Leaving every picture out, repeat all of the entries below exactly.

[Plain-text document sources]
++++++++

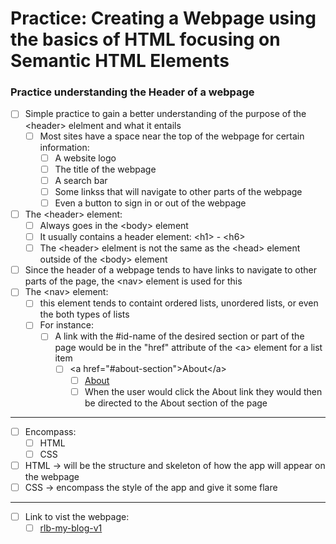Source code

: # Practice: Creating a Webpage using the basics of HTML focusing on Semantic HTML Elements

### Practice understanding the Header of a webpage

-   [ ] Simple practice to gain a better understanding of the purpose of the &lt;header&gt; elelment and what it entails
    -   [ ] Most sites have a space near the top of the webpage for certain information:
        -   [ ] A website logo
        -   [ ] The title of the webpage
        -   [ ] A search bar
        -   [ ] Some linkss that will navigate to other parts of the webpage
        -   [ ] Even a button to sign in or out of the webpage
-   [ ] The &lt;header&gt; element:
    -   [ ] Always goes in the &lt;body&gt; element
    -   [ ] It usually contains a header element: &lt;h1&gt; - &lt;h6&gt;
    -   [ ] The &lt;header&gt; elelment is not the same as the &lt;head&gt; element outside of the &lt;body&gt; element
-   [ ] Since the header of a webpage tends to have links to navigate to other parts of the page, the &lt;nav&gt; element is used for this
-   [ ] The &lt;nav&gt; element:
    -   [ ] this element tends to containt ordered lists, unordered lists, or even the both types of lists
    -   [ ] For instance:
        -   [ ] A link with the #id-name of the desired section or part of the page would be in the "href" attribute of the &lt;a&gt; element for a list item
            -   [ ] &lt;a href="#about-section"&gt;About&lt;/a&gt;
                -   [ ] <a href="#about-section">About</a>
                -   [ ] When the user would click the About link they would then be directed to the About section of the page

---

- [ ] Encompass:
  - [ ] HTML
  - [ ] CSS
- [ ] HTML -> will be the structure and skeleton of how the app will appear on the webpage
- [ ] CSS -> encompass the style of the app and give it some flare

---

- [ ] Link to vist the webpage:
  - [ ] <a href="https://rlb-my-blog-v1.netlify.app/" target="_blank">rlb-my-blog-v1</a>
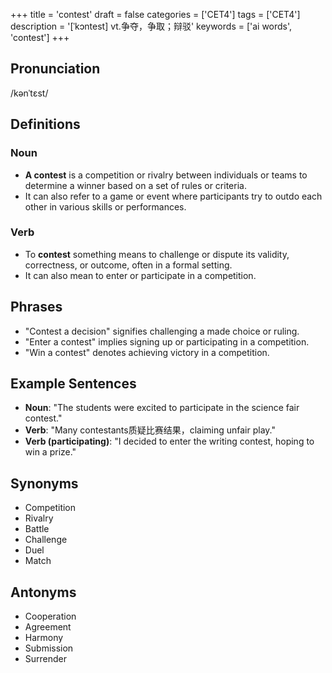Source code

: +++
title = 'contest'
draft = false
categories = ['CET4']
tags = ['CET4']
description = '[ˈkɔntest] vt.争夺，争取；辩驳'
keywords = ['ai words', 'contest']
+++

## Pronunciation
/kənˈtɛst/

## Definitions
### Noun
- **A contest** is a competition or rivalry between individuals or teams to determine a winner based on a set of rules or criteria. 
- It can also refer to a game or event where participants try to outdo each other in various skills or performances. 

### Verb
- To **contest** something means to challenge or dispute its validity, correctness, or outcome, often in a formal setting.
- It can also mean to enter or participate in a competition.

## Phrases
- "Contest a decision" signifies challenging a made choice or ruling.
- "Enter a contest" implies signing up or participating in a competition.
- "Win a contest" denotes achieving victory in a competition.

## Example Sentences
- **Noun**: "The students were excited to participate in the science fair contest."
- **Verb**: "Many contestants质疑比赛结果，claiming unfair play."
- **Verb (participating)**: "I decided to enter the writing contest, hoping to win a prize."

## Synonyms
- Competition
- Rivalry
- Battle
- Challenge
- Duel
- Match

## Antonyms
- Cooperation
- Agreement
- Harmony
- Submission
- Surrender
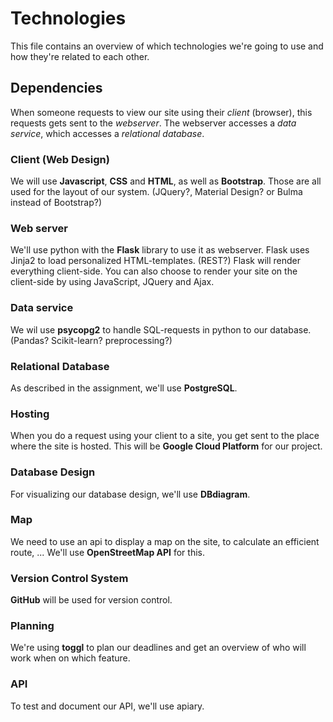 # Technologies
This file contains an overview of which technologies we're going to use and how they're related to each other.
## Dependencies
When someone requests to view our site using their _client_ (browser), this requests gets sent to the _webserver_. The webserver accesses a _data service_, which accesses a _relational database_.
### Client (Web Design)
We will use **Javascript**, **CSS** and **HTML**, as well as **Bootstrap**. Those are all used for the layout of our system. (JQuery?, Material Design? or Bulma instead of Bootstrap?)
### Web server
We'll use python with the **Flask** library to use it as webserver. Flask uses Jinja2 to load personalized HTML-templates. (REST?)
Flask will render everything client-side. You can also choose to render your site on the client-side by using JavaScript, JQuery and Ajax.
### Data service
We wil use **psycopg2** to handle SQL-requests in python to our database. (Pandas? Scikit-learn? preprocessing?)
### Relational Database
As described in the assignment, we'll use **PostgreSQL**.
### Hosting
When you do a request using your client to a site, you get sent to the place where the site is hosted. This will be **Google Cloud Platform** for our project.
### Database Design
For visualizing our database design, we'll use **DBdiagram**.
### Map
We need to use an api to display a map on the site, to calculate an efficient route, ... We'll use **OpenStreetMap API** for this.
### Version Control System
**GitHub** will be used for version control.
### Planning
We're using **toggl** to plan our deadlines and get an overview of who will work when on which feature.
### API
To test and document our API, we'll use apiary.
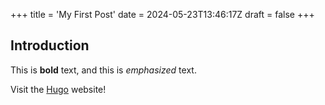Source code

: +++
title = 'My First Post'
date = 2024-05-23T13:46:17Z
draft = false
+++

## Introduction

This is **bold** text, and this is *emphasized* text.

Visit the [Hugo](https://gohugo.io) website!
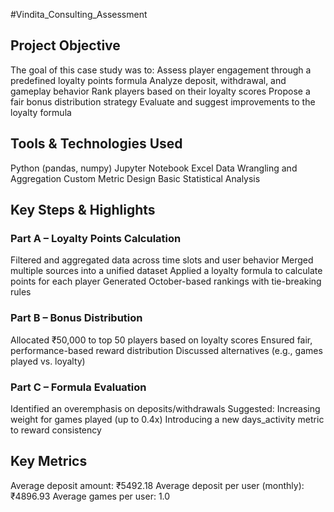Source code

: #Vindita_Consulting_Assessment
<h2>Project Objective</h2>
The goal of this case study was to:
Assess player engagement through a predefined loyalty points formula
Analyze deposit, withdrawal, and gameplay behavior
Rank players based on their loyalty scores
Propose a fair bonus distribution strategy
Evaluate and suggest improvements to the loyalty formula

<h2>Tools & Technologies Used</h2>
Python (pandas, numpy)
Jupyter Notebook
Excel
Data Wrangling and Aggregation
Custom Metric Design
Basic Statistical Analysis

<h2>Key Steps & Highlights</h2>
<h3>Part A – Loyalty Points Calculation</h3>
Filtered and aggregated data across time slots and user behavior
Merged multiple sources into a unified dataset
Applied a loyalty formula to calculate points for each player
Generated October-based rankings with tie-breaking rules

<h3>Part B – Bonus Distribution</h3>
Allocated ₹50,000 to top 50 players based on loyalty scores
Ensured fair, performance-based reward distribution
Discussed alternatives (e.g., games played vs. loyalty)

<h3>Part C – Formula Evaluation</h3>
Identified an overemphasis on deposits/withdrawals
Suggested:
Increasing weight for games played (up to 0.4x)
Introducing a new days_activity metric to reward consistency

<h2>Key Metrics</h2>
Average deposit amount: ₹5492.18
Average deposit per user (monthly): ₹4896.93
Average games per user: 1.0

++++++++

▸ FINAL ANSWER
Source code

: # Practice: Creating a Webpage using the basics of HTML focusing on Semantic HTML Elements

### Practice understanding the Header of a webpage

-   [ ] Simple practice to gain a better understanding of the purpose of the &lt;header&gt; elelment and what it entails
    -   [ ] Most sites have a space near the top of the webpage for certain information:
        -   [ ] A website logo
        -   [ ] The title of the webpage
        -   [ ] A search bar
        -   [ ] Some linkss that will navigate to other parts of the webpage
        -   [ ] Even a button to sign in or out of the webpage
-   [ ] The &lt;header&gt; element:
    -   [ ] Always goes in the &lt;body&gt; element
    -   [ ] It usually contains a header element: &lt;h1&gt; - &lt;h6&gt;
    -   [ ] The &lt;header&gt; elelment is not the same as the &lt;head&gt; element outside of the &lt;body&gt; element
-   [ ] Since the header of a webpage tends to have links to navigate to other parts of the page, the &lt;nav&gt; element is used for this
-   [ ] The &lt;nav&gt; element:
    -   [ ] this element tends to containt ordered lists, unordered lists, or even the both types of lists
    -   [ ] For instance:
        -   [ ] A link with the #id-name of the desired section or part of the page would be in the "href" attribute of the &lt;a&gt; element for a list item
            -   [ ] &lt;a href="#about-section"&gt;About&lt;/a&gt;
                -   [ ] <a href="#about-section">About</a>
                -   [ ] When the user would click the About link they would then be directed to the About section of the page

---

- [ ] Encompass:
  - [ ] HTML
  - [ ] CSS
- [ ] HTML -> will be the structure and skeleton of how the app will appear on the webpage
- [ ] CSS -> encompass the style of the app and give it some flare

---

- [ ] Link to vist the webpage:
  - [ ] <a href="https://rlb-my-blog-v1.netlify.app/" target="_blank">rlb-my-blog-v1</a>
Source code

: +++
title = 'contest'
draft = false
categories = ['CET4']
tags = ['CET4']
description = '[ˈkɔntest] vt.争夺，争取；辩驳'
keywords = ['ai words', 'contest']
+++

## Pronunciation
/kənˈtɛst/

## Definitions
### Noun
- **A contest** is a competition or rivalry between individuals or teams to determine a winner based on a set of rules or criteria. 
- It can also refer to a game or event where participants try to outdo each other in various skills or performances. 

### Verb
- To **contest** something means to challenge or dispute its validity, correctness, or outcome, often in a formal setting.
- It can also mean to enter or participate in a competition.

## Phrases
- "Contest a decision" signifies challenging a made choice or ruling.
- "Enter a contest" implies signing up or participating in a competition.
- "Win a contest" denotes achieving victory in a competition.

## Example Sentences
- **Noun**: "The students were excited to participate in the science fair contest."
- **Verb**: "Many contestants质疑比赛结果，claiming unfair play."
- **Verb (participating)**: "I decided to enter the writing contest, hoping to win a prize."

## Synonyms
- Competition
- Rivalry
- Battle
- Challenge
- Duel
- Match

## Antonyms
- Cooperation
- Agreement
- Harmony
- Submission
- Surrender
 # Technologies
This file contains an overview of which technologies we're going to use and how they're related to each other.
## Dependencies
When someone requests to view our site using their _client_ (browser), this requests gets sent to the _webserver_. The webserver accesses a _data service_, which accesses a _relational database_.
### Client (Web Design)
We will use **Javascript**, **CSS** and **HTML**, as well as **Bootstrap**. Those are all used for the layout of our system. (JQuery?, Material Design? or Bulma instead of Bootstrap?)
### Web server
We'll use python with the **Flask** library to use it as webserver. Flask uses Jinja2 to load personalized HTML-templates. (REST?)
Flask will render everything client-side. You can also choose to render your site on the client-side by using JavaScript, JQuery and Ajax.
### Data service
We wil use **psycopg2** to handle SQL-requests in python to our database. (Pandas? Scikit-learn? preprocessing?)
### Relational Database
As described in the assignment, we'll use **PostgreSQL**.
### Hosting
When you do a request using your client to a site, you get sent to the place where the site is hosted. This will be **Google Cloud Platform** for our project.
### Database Design
For visualizing our database design, we'll use **DBdiagram**.
### Map
We need to use an api to display a map on the site, to calculate an efficient route, ... We'll use **OpenStreetMap API** for this.
### Version Control System
**GitHub** will be used for version control.
### Planning
We're using **toggl** to plan our deadlines and get an overview of who will work when on which feature.
### API
To test and document our API, we'll use apiary.
Source code

: +++
title = 'My First Post'
date = 2024-05-23T13:46:17Z
draft = false
+++

## Introduction

This is **bold** text, and this is *emphasized* text.

Visit the [Hugo](https://gohugo.io) website!
Source code

: #Vindita_Consulting_Assessment
<h2>Project Objective</h2>
The goal of this case study was to:
Assess player engagement through a predefined loyalty points formula
Analyze deposit, withdrawal, and gameplay behavior
Rank players based on their loyalty scores
Propose a fair bonus distribution strategy
Evaluate and suggest improvements to the loyalty formula

<h2>Tools & Technologies Used</h2>
Python (pandas, numpy)
Jupyter Notebook
Excel
Data Wrangling and Aggregation
Custom Metric Design
Basic Statistical Analysis

<h2>Key Steps & Highlights</h2>
<h3>Part A – Loyalty Points Calculation</h3>
Filtered and aggregated data across time slots and user behavior
Merged multiple sources into a unified dataset
Applied a loyalty formula to calculate points for each player
Generated October-based rankings with tie-breaking rules

<h3>Part B – Bonus Distribution</h3>
Allocated ₹50,000 to top 50 players based on loyalty scores
Ensured fair, performance-based reward distribution
Discussed alternatives (e.g., games played vs. loyalty)

<h3>Part C – Formula Evaluation</h3>
Identified an overemphasis on deposits/withdrawals
Suggested:
Increasing weight for games played (up to 0.4x)
Introducing a new days_activity metric to reward consistency

<h2>Key Metrics</h2>
Average deposit amount: ₹5492.18
Average deposit per user (monthly): ₹4896.93
Average games per user: 1.0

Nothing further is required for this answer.